*** Opening Supplied material ***

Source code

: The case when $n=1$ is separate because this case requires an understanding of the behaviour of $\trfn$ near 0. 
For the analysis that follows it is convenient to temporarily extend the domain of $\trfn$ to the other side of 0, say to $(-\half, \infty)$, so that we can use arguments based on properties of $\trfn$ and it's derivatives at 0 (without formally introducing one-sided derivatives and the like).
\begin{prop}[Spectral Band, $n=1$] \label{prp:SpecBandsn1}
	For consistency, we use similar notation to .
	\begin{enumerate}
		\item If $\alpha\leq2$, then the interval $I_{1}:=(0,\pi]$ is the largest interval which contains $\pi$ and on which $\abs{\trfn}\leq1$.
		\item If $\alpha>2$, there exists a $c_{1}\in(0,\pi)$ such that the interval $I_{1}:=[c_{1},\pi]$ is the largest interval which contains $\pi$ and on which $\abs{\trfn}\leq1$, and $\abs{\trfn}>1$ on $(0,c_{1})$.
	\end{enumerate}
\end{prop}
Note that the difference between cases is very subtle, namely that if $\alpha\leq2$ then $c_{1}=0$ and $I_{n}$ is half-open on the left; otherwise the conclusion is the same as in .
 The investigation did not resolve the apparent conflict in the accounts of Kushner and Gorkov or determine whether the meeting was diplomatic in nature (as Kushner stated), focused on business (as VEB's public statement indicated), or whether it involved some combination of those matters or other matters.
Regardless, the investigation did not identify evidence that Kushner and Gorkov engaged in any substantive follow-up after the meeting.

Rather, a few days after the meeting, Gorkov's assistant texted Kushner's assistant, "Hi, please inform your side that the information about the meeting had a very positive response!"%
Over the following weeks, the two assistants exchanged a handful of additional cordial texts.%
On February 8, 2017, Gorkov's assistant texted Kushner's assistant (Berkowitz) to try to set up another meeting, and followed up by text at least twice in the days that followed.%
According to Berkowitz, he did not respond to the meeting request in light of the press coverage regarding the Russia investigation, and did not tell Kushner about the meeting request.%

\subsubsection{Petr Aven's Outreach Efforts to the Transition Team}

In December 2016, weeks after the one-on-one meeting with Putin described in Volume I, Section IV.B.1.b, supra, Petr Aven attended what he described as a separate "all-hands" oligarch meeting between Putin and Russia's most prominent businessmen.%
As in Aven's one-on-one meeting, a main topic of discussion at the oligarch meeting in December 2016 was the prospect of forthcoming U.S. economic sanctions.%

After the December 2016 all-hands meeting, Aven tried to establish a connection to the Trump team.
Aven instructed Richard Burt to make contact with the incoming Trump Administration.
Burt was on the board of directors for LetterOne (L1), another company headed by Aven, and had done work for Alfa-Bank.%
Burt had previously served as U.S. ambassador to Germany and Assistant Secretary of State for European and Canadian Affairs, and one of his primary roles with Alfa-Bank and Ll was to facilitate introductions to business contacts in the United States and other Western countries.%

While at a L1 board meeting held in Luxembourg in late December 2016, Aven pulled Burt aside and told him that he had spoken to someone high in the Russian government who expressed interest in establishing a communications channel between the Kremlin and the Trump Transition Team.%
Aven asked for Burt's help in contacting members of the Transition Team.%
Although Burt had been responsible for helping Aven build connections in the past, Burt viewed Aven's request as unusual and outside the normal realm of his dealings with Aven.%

*** Closing Supplied material ***

▸ **Task to carry out**:
Give back every entry above, complete and exact.

▸ **Solution below**:
Source code

: The case when $n=1$ is separate because this case requires an understanding of the behaviour of $\trfn$ near 0. 
For the analysis that follows it is convenient to temporarily extend the domain of $\trfn$ to the other side of 0, say to $(-\half, \infty)$, so that we can use arguments based on properties of $\trfn$ and it's derivatives at 0 (without formally introducing one-sided derivatives and the like).
\begin{prop}[Spectral Band, $n=1$] \label{prp:SpecBandsn1}
	For consistency, we use similar notation to .
	\begin{enumerate}
		\item If $\alpha\leq2$, then the interval $I_{1}:=(0,\pi]$ is the largest interval which contains $\pi$ and on which $\abs{\trfn}\leq1$.
		\item If $\alpha>2$, there exists a $c_{1}\in(0,\pi)$ such that the interval $I_{1}:=[c_{1},\pi]$ is the largest interval which contains $\pi$ and on which $\abs{\trfn}\leq1$, and $\abs{\trfn}>1$ on $(0,c_{1})$.
	\end{enumerate}
\end{prop}
Note that the difference between cases is very subtle, namely that if $\alpha\leq2$ then $c_{1}=0$ and $I_{n}$ is half-open on the left; otherwise the conclusion is the same as in .
 The investigation did not resolve the apparent conflict in the accounts of Kushner and Gorkov or determine whether the meeting was diplomatic in nature (as Kushner stated), focused on business (as VEB's public statement indicated), or whether it involved some combination of those matters or other matters.
Regardless, the investigation did not identify evidence that Kushner and Gorkov engaged in any substantive follow-up after the meeting.

Rather, a few days after the meeting, Gorkov's assistant texted Kushner's assistant, "Hi, please inform your side that the information about the meeting had a very positive response!"%
Over the following weeks, the two assistants exchanged a handful of additional cordial texts.%
On February 8, 2017, Gorkov's assistant texted Kushner's assistant (Berkowitz) to try to set up another meeting, and followed up by text at least twice in the days that followed.%
According to Berkowitz, he did not respond to the meeting request in light of the press coverage regarding the Russia investigation, and did not tell Kushner about the meeting request.%

\subsubsection{Petr Aven's Outreach Efforts to the Transition Team}

In December 2016, weeks after the one-on-one meeting with Putin described in Volume I, Section IV.B.1.b, supra, Petr Aven attended what he described as a separate "all-hands" oligarch meeting between Putin and Russia's most prominent businessmen.%
As in Aven's one-on-one meeting, a main topic of discussion at the oligarch meeting in December 2016 was the prospect of forthcoming U.S. economic sanctions.%

After the December 2016 all-hands meeting, Aven tried to establish a connection to the Trump team.
Aven instructed Richard Burt to make contact with the incoming Trump Administration.
Burt was on the board of directors for LetterOne (L1), another company headed by Aven, and had done work for Alfa-Bank.%
Burt had previously served as U.S. ambassador to Germany and Assistant Secretary of State for European and Canadian Affairs, and one of his primary roles with Alfa-Bank and Ll was to facilitate introductions to business contacts in the United States and other Western countries.%

While at a L1 board meeting held in Luxembourg in late December 2016, Aven pulled Burt aside and told him that he had spoken to someone high in the Russian government who expressed interest in establishing a communications channel between the Kremlin and the Trump Transition Team.%
Aven asked for Burt's help in contacting members of the Transition Team.%
Although Burt had been responsible for helping Aven build connections in the past, Burt viewed Aven's request as unusual and outside the normal realm of his dealings with Aven.%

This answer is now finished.